Arbitration is an alternative form of dispute resolution where the parties voluntarily agree that a neutral, private person will resolve any legal disputes between them, instead of a judge or jury in a court of law. Rent-A-Ctr., W, Inc. v. Jackson, 561 U.S. 63, 67 (2010) (noting that “arbitration is a matter of contract”). In business and commercial transactions, arbitration is the preferred means of resolving disputes. It is encouraged and recognized as the public policy of the State of New York. Matter of Smith Barney Shearson v. Sacharow, 91 N.Y.2d 39, 49 (1997) (citations and quotation marks omitted). Id. Consequently, courts will interfere as little as possible with the agreement of consenting parties to submit their disputes to arbitration. Id. at 49-50. (citations omitted).

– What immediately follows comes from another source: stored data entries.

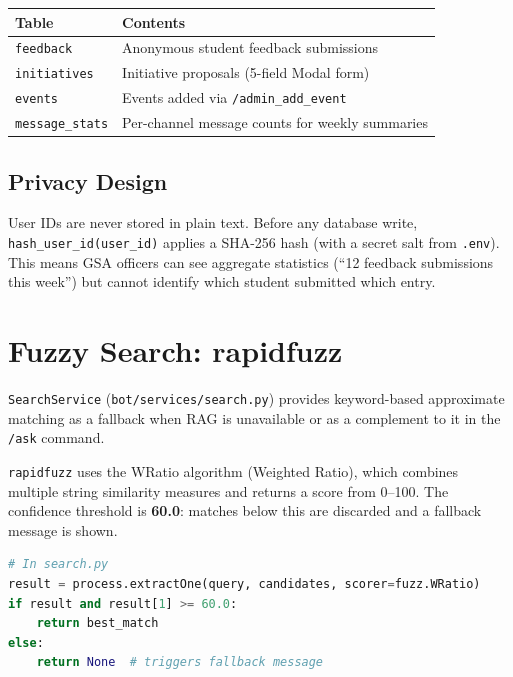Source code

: \documentclass[12pt,letterpaper]{article}
\begin{document}
\begin{center}
\begin{tabular}{ll}
\toprule
\textbf{Table} & \textbf{Contents} \\
\midrule
\texttt{feedback} & Anonymous student feedback submissions \\
\texttt{initiatives} & Initiative proposals (5-field Modal form) \\
\texttt{events} & Events added via \texttt{/admin\_add\_event} \\
\texttt{message\_stats} & Per-channel message counts for weekly summaries \\
\bottomrule
\end{tabular}
\end{center}

\subsection{Privacy Design}

User IDs are never stored in plain text. Before any database write,
\texttt{hash\_user\_id(user\_id)} applies a SHA-256 hash (with a secret salt
from \texttt{.env}). This means GSA officers can see aggregate statistics
(``12 feedback submissions this week'') but cannot identify which student
submitted which entry.

\section{Fuzzy Search: rapidfuzz}

\texttt{SearchService} (\texttt{bot/services/search.py}) provides keyword-based
approximate matching as a fallback when RAG is unavailable or as a complement to
it in the \texttt{/ask} command.

\texttt{rapidfuzz} uses the WRatio algorithm (Weighted Ratio), which combines
multiple string similarity measures and returns a score from 0–100. The
confidence threshold is \textbf{60.0}: matches below this are discarded and a
fallback message is shown.

\begin{lstlisting}[language=Python, caption={How the threshold works}]
# In search.py
result = process.extractOne(query, candidates, scorer=fuzz.WRatio)
if result and result[1] >= 60.0:
    return best_match
else:
    return None  # triggers fallback message
\end{lstlisting}
\end{document}
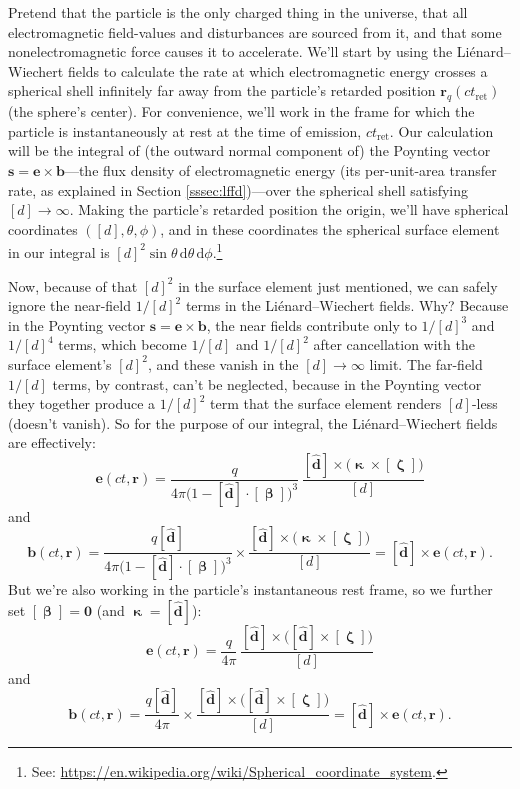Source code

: \documentclass[12pt]{article}
\renewcommand{\vv}[1]{\mathbf{#1}}
\newcommand{\dd}[1]{\mathrm{d}#1}
\newcommand{\vvbeta}{\bm{\upbeta}}
\newcommand{\vvzeta}{\bm{\upzeta}}
\begin{document}
Pretend that the particle is the only charged thing in the universe, that all electromagnetic field-values and disturbances are sourced from it, and that some nonelectromagnetic force causes it to accelerate. We'll start by using the Li\'enard--Wiechert fields to calculate the rate at which electromagnetic energy crosses a spherical shell infinitely far away from the particle's retarded position $\vv r_{q}(ct_{\mathrm{ret}})$ (the sphere's center). For convenience, we'll work in the frame for which the particle is instantaneously at rest at the time of emission, $ct_{\mathrm{ret}}$. Our calculation will be the integral of (the outward normal component of) the Poynting vector $\vv s = \vv e \times \vv b$---the flux density of electromagnetic energy (its per-unit-area transfer rate, as explained in Section \ref{sssec:lffd})---over the spherical shell satisfying $[d] \rightarrow \infty$. Making the particle's retarded position the origin, we'll have spherical coordinates $([d], \theta, \phi)$, and in these coordinates the spherical surface element in our integral is $[d]^2 \sin \theta \, \dd \theta \, \dd \phi$.\footnote{See: \url{https://en.wikipedia.org/wiki/Spherical_coordinate_system}.}

Now, because of that $[d]^2$ in the surface element just mentioned, we can safely ignore the near-field $1 / [d]^2$ terms in the Li\'enard--Wiechert fields. Why? Because in the Poynting vector $\vv s = \vv e \times \vv b$, the near fields contribute only to $1/[d]^3$ and $1/[d]^4$ terms, which become $1/[d]$ and $1/[d]^2$ after cancellation with the surface element's $[d]^2$, and these vanish in the $[d] \rightarrow \infty$ limit. The far-field $1/[d]$ terms, by contrast, can't be neglected, because in the Poynting vector they together produce a $1/[d]^2$ term that the surface element renders $[d]$-less (doesn't vanish). So for the purpose of our integral, the Li\'enard--Wiechert fields are effectively:
\begin{equation*}
\vv e(ct, \vv r) = \dfrac{q}{4 \pi \big( 1 - [\vv{\hat{d}}] \cdot [\vvbeta] \big)^3} \, \dfrac{[\vv{\hat{d}}] \times \big( \vv{\upkappa} \times [\vvzeta] \big)}{[d]}
\end{equation*}
and
\begin{equation*}
\vv b (ct, \vv r) = \dfrac{q [\vv{\hat{d}}]}{4 \pi \big( 1 - [\vv{\hat{d}}] \cdot [\vvbeta] \big)^3} \times \dfrac{[\vv{\hat{d}}] \times \big( \vv{\upkappa} \times [\vvzeta] \big)}{[d]} = [\vv{\hat{d}}] \times \vv e (ct, \vv r).
\end{equation*}
But we're also working in the particle's instantaneous rest frame, so we further set $[\vvbeta] = \vv 0$ (and $\vv{\upkappa} = [\vv{\hat{d}}]$):
\begin{equation*}
\vv e(ct, \vv r) = \dfrac{q}{4 \pi} \, \dfrac{[\vv{\hat{d}}] \times \big( [\vv{\hat{d}}] \times [\vvzeta] \big)}{[d]}
\end{equation*}
and
\begin{equation*}
\vv b (ct, \vv r) = \dfrac{q [\vv{\hat{d}}]}{4 \pi} \times \dfrac{[\vv{\hat{d}}] \times \big( [\vv{\hat{d}}] \times [\vvzeta] \big)}{[d]} = [\vv{\hat{d}}] \times \vv e (ct, \vv r).
\end{equation*}
\end{document}
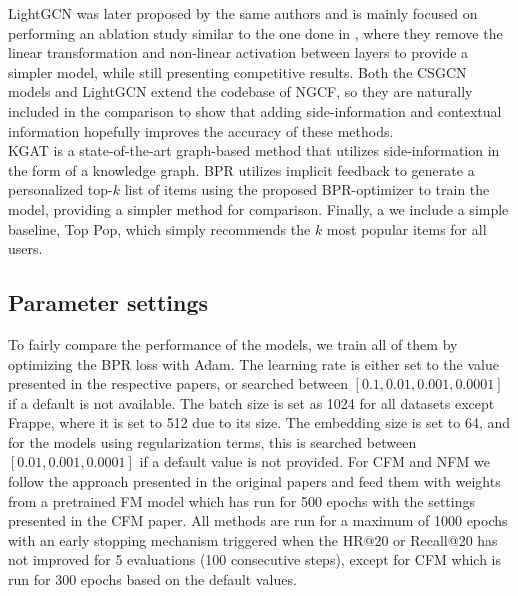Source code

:LightGCN was later proposed by the same authors and is mainly focused on performing an ablation study similar to the one done in \cite{SimplifyingGCN}, where they remove the linear transformation and non-linear activation between layers to provide a simpler model, while still presenting competitive results.
Both the CSGCN models and LightGCN extend the codebase of NGCF, so they are naturally included in the comparison to show that adding side-information and contextual information hopefully improves the accuracy of these methods.\\
KGAT is a state-of-the-art graph-based method that utilizes side-information in the form of a knowledge graph.
BPR utilizes implicit feedback to generate a personalized top-$k$ list of items using the proposed BPR-optimizer to train the model, providing a simpler method for comparison.
Finally, a we include a simple baseline, Top Pop, which simply recommends the $k$ most popular items for all users.

\subsection{Parameter settings}
To fairly compare the performance of the models, we train all of them by optimizing the BPR loss with Adam.
The learning rate is either set to the value presented in the respective papers, or searched between $[0.1, 0.01, 0.001, 0.0001]$ if a default is not available.
The batch size is set as 1024 for all datasets except Frappe, where it is set to 512 due to its size.
The embedding size is set to 64, and for the models using regularization terms, this is searched between $[0.01, 0.001, 0.0001]$ if a default value is not provided.
For CFM and NFM we follow the approach presented in the original papers and feed them with weights from a pretrained FM model which has run for 500 epochs with the settings presented in the CFM paper.
All methods are run for a maximum of 1000 epochs with an early stopping mechanism triggered when the HR@20 or Recall@20 has not improved for 5 evaluations (100 consecutive steps), except for CFM which is run for 300 epochs based on the default values.


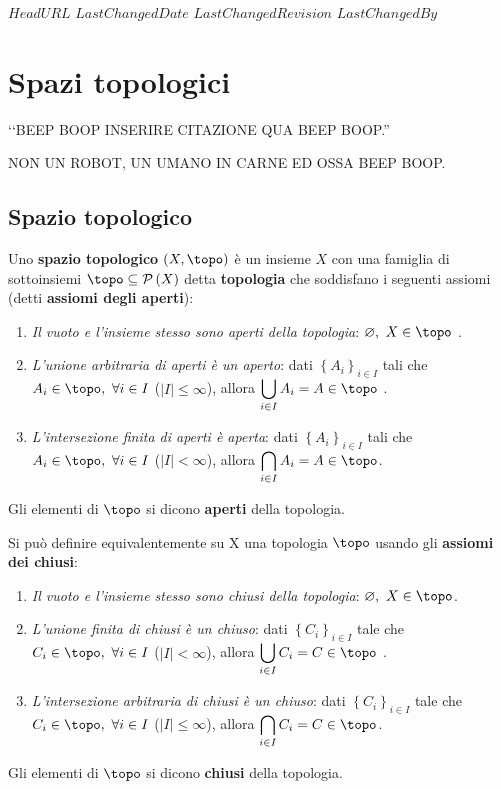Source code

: \svnidlong
{$HeadURL$}
{$LastChangedDate$}
{$LastChangedRevision$}
{$LastChangedBy$}

\chapter{Spazi topologici}

\begin{introduction}
	‘‘BEEP BOOP INSERIRE CITAZIONE QUA BEEP BOOP.''
	\begin{flushright}
		\textsc{NON UN ROBOT,} UN UMANO IN CARNE ED OSSA BEEP BOOP.
	\end{flushright}
\end{introduction}

\section{Spazio topologico}
\begin{define}
	Uno \textbf{spazio topologico} $\left(X, \topo\right)$ è un insieme $X$ con una famiglia di sottoinsiemi $\topo\subseteq\setpart{X}$ detta \textbf{topologia} che soddisfano i seguenti assiomi (detti \textbf{assiomi degli aperti}):
	\begin{enumerate}
		\item \textit{Il vuoto e l'insieme stesso sono aperti della topologia}: $\emptyset,\ X\in\topo$ .
		\item \textit{L'unione arbitraria di aperti è un aperto}: dati $\left\{A_i\right\}_{i\in I}$ tali che $A_i\in\topo,\ \forall i\in I$ ($|I|\leq \infty$), allora $\displaystyle\union_{i\in I}A_i=A\in\topo$ .
		\item \textit{L'intersezione finita di aperti è aperta}: dati $\left\{A_i\right\}_{i\in I}$ tali che $A_i\in\topo,\ \forall i\in I$ ($|I|< \infty$), allora $\displaystyle\inter_{i\in I}A_i=A\in\topo$.
	\end{enumerate}
	Gli elementi di $\topo$ si dicono \textbf{aperti} della topologia.
\end{define}

\begin{define} Si può definire equivalentemente su X una topologia $\topo$ usando gli \textbf{assiomi dei chiusi}:
	\begin{enumerate}
		\item \textit{Il vuoto e l'insieme stesso sono chiusi della topologia}: $\emptyset,\ X\in\topo$.
		\item \textit{L'unione finita di chiusi è un chiuso}: dati $\left\{C_i\right\}_{i\in I}$ tale che $C_i\in\topo,\ \forall i\in I$ ($|I|< \infty$), allora $\displaystyle\union_{i\in I}C_i=C\in\topo$ .
		\item \textit{L'intersezione arbitraria di chiusi è un chiuso}: dati $\left\{C_i\right\}_{i\in I}$ tale che $C_i\in\topo,\ \forall i\in I$ ($|I|\leq \infty$), allora $\displaystyle\inter_{i\in I}C_i=C\in\topo$.
	\end{enumerate}
	Gli elementi di $\topo$ si dicono \textbf{chiusi} della topologia.
\end{define}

Since arbitration is a “creature of contract” (Louis Dreyfus Negoce S.A. v. Blystad Shipping & Trading Inc., 252 F.3d 218, 224 (2d Cir. 2001)), only signatories to a contract containing an arbitration agreement can be compelled to arbitrate. TBA Global, LLC v. Fidus Partners, LLC, 132 A.D.3d 195, 202 (1st Dept. 2015). Consequently, “a party cannot be required to submit to arbitration any dispute which he has not agreed so to submit.” AT&T Techs., Inc. v. Communications Workers of Am., 475 U.S. 643, 648 (1986) (quoting Steelworkers v. Warrior & Gulf Nav. Co., 363 U.S. 574, 582 (1960)).

Not surprisingly, whether the parties are bound by an arbitration agreement and whether they agreed to submit their dispute to arbitration are hotly contested questions. The person(s) who will resolve these questions is dependent upon the agreement at issue.

As a general matter, questions of arbitrability are decided by a court. However, the parties to an arbitration agreement can agree to delegate questions of arbitrability to an arbitrator. MetLife v. Buscek, 919 F.3d 184, 189 (2d Cir. 2019) (“In general, what is determinative for deciding whether the arbitrability of a dispute is to be resolved by the court or by the arbitrator is the arbitration agreement”).  When the parties agree to delegate the question of arbitrability to an arbitrator, the parties must clearly and unmistakably express their intent to do so. Howsam v. Dean Witter Reynolds, Inc., 537 U.S. 79, 83 (2002). In the absence of such a clear and unmistakable expression of intent, the presumption favors the courts deciding arbitrability. First Options of Chicago, Inc. v. Kaplan, 514 U.S. 938 (1995).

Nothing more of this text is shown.